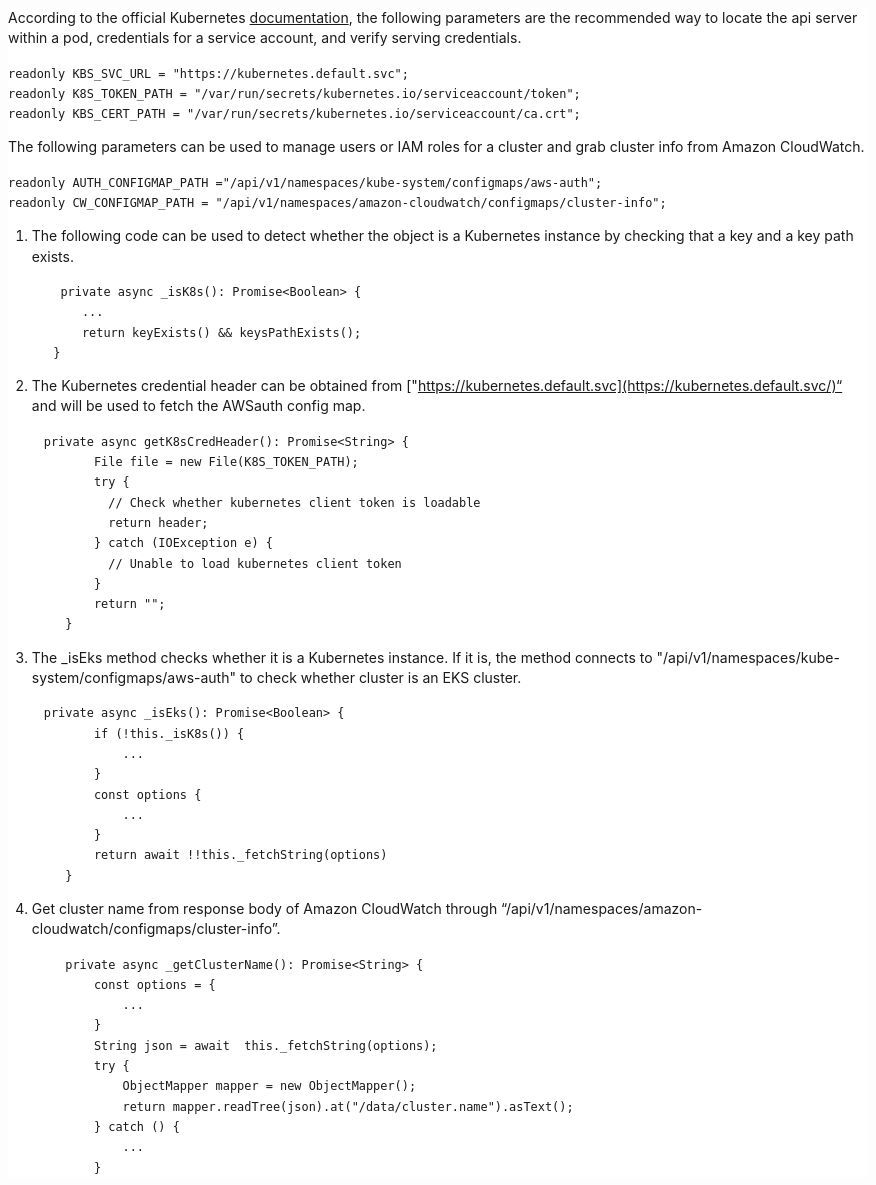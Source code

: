According to the official Kubernetes [documentation](https://kubernetes.io/docs/tasks/access-application-cluster/access-cluster/), the following parameters are the recommended way to locate the api server within a pod, credentials for a service account, and verify serving credentials.

```
readonly KBS_SVC_URL = "https://kubernetes.default.svc";
readonly K8S_TOKEN_PATH = "/var/run/secrets/kubernetes.io/serviceaccount/token";
readonly KBS_CERT_PATH = "/var/run/secrets/kubernetes.io/serviceaccount/ca.crt";
```

The following parameters can be used to manage users or IAM roles for a cluster and grab cluster info from Amazon CloudWatch.

```
readonly AUTH_CONFIGMAP_PATH ="/api/v1/namespaces/kube-system/configmaps/aws-auth";
readonly CW_CONFIGMAP_PATH = "/api/v1/namespaces/amazon-cloudwatch/configmaps/cluster-info";
```

1. The following code can be used to detect whether the object is a Kubernetes instance by checking that a key and a key path exists.
     ```
         private async _isK8s(): Promise<Boolean> {
            ...
            return keyExists() && keysPathExists();
        }
    ```
2. The Kubernetes credential header can be obtained from ["https://kubernetes.default.svc](https://kubernetes.default.svc/)“  and will be used to fetch the AWSauth config map.
```
     private async getK8sCredHeader(): Promise<String> {
            File file = new File(K8S_TOKEN_PATH); 
            try {
              // Check whether kubernetes client token is loadable
              return header;
            } catch (IOException e) {
              // Unable to load kubernetes client token
            }
            return "";
        }
```
3. The _isEks method checks whether it is a Kubernetes instance. If it is, the method connects to "/api/v1/namespaces/kube-system/configmaps/aws-auth" to check whether cluster is an EKS cluster.
```
     private async _isEks(): Promise<Boolean> {
            if (!this._isK8s()) {
                ...
            }
            const options {
                ...
            }
            return await !!this._fetchString(options)
        }
```
4. Get cluster name from response body of Amazon CloudWatch through “/api/v1/namespaces/amazon-cloudwatch/configmaps/cluster-info”.
```
        private async _getClusterName(): Promise<String> {
            const options = {
                ...
            }
            String json = await  this._fetchString(options);
            try {
                ObjectMapper mapper = new ObjectMapper();
                return mapper.readTree(json).at("/data/cluster.name").asText();
            } catch () {
                ...
            }
```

☆ ☆ ☆

Whenever the string "return" turns up in a line of the material, that line counts; say how many such lines there are, giving the number only.

→ **Solution to this problem**
5